賢者クラスの魔導士などそういるものでは無く、況してや大魔術を扱える魔導士自体、冒険者の一行にいるなどまず考えられない事だ。
大魔術は秘伝の中の秘伝とも言える魔術であり、賢者達を除けば竜人族と魔族の高位の魔導士ぐらいの者だが、セオドアの一行にそう言った人物は見受けられない。
確認できたのは人族と獣人族、それと魔族も半長耳種ど鉱山種と言った魔導士としての資質が低い種族であり、一人だけ不明の人物が居たがそんな可能性を感じる程ではなかったのを彼は覚えていた。
「正門で奴らを取り囲んでいる騎士達は皆戦意を喪失し、城内の騎士も動揺しております!ジスカル様、ご指示を!」
「ええい、全ての騎士に奴らの確保を命じよッ!最悪殺しても構わぬッ!それと城におる聖騎士達を円卓の間に集結させておけッ!王は引き続き部屋から出すなッ!以上だッ、急げッ!」
「は、ハッ!」
ーーー
「さて、侵入したまではいいけど…」
「この規模の城に正面突破…。

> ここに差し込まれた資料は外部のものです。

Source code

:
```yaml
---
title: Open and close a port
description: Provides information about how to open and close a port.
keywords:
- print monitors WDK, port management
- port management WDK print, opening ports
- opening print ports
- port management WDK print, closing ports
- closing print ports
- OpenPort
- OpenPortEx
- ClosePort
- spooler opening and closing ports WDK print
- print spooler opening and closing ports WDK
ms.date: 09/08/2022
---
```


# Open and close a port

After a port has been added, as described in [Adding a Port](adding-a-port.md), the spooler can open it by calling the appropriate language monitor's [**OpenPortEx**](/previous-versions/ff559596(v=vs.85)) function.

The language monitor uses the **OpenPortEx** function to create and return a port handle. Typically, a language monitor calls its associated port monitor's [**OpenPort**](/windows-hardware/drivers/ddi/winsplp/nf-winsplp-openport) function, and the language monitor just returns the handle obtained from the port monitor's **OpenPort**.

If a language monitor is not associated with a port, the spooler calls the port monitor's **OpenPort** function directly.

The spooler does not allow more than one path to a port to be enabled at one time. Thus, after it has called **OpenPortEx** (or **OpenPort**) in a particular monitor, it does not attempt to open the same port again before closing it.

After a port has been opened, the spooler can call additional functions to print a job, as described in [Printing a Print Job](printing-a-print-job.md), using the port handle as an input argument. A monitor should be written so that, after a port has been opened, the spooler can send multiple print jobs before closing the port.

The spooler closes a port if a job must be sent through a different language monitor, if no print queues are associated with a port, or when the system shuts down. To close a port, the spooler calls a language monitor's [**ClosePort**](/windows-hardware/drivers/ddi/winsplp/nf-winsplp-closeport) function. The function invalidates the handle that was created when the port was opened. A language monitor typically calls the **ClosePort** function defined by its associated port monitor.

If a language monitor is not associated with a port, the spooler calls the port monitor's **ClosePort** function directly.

正直たった四人でとか無謀もいいとこだけど、熱くなるわねっ!」
「まだ騎士達も驚いているばかりですわね。奇襲された様な状況、この混乱に乗じて一気に切り抜ける方が良さそうですわ」
「外の騎士達はまだ追ってきていないみたいですね。もたもたしてると挟み撃ちになります、急ぎましょう!」
城の廊下を走り抜け、驚く騎士達の間をすり抜けながら奥を目指す。
しばらく進むと前方にある扉の前に漸く状況を飲み込み俺達の進行を阻まんとする数名の騎士が立ち塞がっていた。
「ここを何処だと思っているっ!」
「我等のアヴァルの騎士の名において、貴様達の侵攻をこれ以上許しはしないッ!」
「能書きはそれで終わりだな? …よっと、失礼っ!」
「ぬおっ!?」
「邪魔ですわっ!」
「ごはぁっ!?」
「悪いけどいちいち相手してらんないのよねっ!」
「ぐわぁぁぁっ!」
俺とマリオン、アンリエッタの三人で騎士達を蹴散らし扉を蹴破ると、そこは城のホールだった。

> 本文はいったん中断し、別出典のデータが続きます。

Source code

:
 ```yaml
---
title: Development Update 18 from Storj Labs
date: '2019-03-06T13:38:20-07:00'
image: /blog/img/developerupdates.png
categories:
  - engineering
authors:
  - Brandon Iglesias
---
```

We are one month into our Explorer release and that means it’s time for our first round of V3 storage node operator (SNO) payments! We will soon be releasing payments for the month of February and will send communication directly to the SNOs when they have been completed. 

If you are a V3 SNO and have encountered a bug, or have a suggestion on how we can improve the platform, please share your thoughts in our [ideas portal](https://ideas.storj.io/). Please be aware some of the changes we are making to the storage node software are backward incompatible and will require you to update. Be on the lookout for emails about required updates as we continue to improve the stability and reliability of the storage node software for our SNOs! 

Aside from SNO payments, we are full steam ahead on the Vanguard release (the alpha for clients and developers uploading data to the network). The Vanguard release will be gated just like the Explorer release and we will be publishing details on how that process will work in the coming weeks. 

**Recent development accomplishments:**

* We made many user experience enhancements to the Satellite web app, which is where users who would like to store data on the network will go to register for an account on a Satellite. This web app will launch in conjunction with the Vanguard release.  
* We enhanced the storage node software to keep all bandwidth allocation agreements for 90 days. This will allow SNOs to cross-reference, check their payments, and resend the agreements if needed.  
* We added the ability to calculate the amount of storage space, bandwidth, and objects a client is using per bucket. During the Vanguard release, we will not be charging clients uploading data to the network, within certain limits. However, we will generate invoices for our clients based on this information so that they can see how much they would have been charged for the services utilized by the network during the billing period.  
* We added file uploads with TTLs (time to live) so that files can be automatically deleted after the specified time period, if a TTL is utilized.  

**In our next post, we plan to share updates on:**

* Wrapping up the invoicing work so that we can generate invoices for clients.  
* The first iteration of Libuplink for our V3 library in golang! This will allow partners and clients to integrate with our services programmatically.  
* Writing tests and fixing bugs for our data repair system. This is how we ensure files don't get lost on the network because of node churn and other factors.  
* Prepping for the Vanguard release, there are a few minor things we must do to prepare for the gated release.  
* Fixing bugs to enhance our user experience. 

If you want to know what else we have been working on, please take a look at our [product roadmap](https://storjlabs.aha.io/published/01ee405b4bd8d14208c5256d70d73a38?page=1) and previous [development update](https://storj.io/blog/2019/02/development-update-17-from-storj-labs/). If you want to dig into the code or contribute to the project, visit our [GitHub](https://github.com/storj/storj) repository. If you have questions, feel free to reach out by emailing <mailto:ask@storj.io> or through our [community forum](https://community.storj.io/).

吹き抜けとなったホールはとても広く、騎士や文官達は一斉に此方に気付く。
「さすがに広いわね…しらみつぶしに探してちゃ埒があかないわ!」
「目星がつけられれば幾分いいのですが…」
「こういうのは大体上の方だって相場が決まってる。一気に上を目指すぞ!」
「…でしたら、飛翔物防御。魔術は防げませんが、幾分いい筈です」
「…よし、行こうッ!飛翔!」
クリスの防御魔術によって全員が風の衣を纏ったのを確認すると、俺は飛翔の魔術で三人を引き連れて地面を離れる。
「浮いただとっ!?」
「弓隊、奴らを射ち落とせッ!」
「射て、射てェーッ!」
浮かび上がる俺達に騎士達は次々に矢を射かけてくるが、俺達を包む風の衣が飛んできた矢を全く寄せ付けず、次々に一階の地面へと叩き落としていく。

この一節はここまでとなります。